── The data ──
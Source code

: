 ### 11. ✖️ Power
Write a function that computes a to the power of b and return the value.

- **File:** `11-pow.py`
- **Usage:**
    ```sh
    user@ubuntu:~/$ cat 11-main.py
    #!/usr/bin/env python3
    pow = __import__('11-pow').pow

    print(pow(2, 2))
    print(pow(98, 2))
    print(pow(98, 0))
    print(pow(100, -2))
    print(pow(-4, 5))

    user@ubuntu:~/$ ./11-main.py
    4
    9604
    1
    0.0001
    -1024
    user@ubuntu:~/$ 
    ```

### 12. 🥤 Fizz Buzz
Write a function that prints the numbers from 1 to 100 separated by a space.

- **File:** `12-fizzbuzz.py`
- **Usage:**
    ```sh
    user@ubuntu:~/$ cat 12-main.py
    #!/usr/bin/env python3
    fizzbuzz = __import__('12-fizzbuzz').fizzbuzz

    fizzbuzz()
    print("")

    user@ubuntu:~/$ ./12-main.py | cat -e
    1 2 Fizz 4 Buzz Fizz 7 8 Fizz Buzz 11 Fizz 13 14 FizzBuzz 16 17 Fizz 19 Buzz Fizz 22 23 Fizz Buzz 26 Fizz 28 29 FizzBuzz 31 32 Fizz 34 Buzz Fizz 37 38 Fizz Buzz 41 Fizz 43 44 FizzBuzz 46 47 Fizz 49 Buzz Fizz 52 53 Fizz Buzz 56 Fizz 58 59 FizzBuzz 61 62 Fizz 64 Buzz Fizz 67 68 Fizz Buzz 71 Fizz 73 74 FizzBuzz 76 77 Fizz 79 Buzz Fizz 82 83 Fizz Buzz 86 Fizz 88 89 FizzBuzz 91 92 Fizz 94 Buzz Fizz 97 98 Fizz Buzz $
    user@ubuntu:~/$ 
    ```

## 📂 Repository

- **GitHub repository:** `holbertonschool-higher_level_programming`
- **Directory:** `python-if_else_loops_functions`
───
◆ Exercise:
Each line of the records must be reproduced exactly.

◆ Solution to the exercise:
Source code

: ### 11. ✖️ Power
Write a function that computes a to the power of b and return the value.

- **File:** `11-pow.py`
- **Usage:**
    ```sh
    user@ubuntu:~/$ cat 11-main.py
    #!/usr/bin/env python3
    pow = __import__('11-pow').pow

    print(pow(2, 2))
    print(pow(98, 2))
    print(pow(98, 0))
    print(pow(100, -2))
    print(pow(-4, 5))

    user@ubuntu:~/$ ./11-main.py
    4
    9604
    1
    0.0001
    -1024
    user@ubuntu:~/$ 
    ```

### 12. 🥤 Fizz Buzz
Write a function that prints the numbers from 1 to 100 separated by a space.

- **File:** `12-fizzbuzz.py`
- **Usage:**
    ```sh
    user@ubuntu:~/$ cat 12-main.py
    #!/usr/bin/env python3
    fizzbuzz = __import__('12-fizzbuzz').fizzbuzz

    fizzbuzz()
    print("")

    user@ubuntu:~/$ ./12-main.py | cat -e
    1 2 Fizz 4 Buzz Fizz 7 8 Fizz Buzz 11 Fizz 13 14 FizzBuzz 16 17 Fizz 19 Buzz Fizz 22 23 Fizz Buzz 26 Fizz 28 29 FizzBuzz 31 32 Fizz 34 Buzz Fizz 37 38 Fizz Buzz 41 Fizz 43 44 FizzBuzz 46 47 Fizz 49 Buzz Fizz 52 53 Fizz Buzz 56 Fizz 58 59 FizzBuzz 61 62 Fizz 64 Buzz Fizz 67 68 Fizz Buzz 71 Fizz 73 74 FizzBuzz 76 77 Fizz 79 Buzz Fizz 82 83 Fizz Buzz 86 Fizz 88 89 FizzBuzz 91 92 Fizz 94 Buzz Fizz 97 98 Fizz Buzz $
    user@ubuntu:~/$ 
    ```

## 📂 Repository

- **GitHub repository:** `holbertonschool-higher_level_programming`
- **Directory:** `python-if_else_loops_functions`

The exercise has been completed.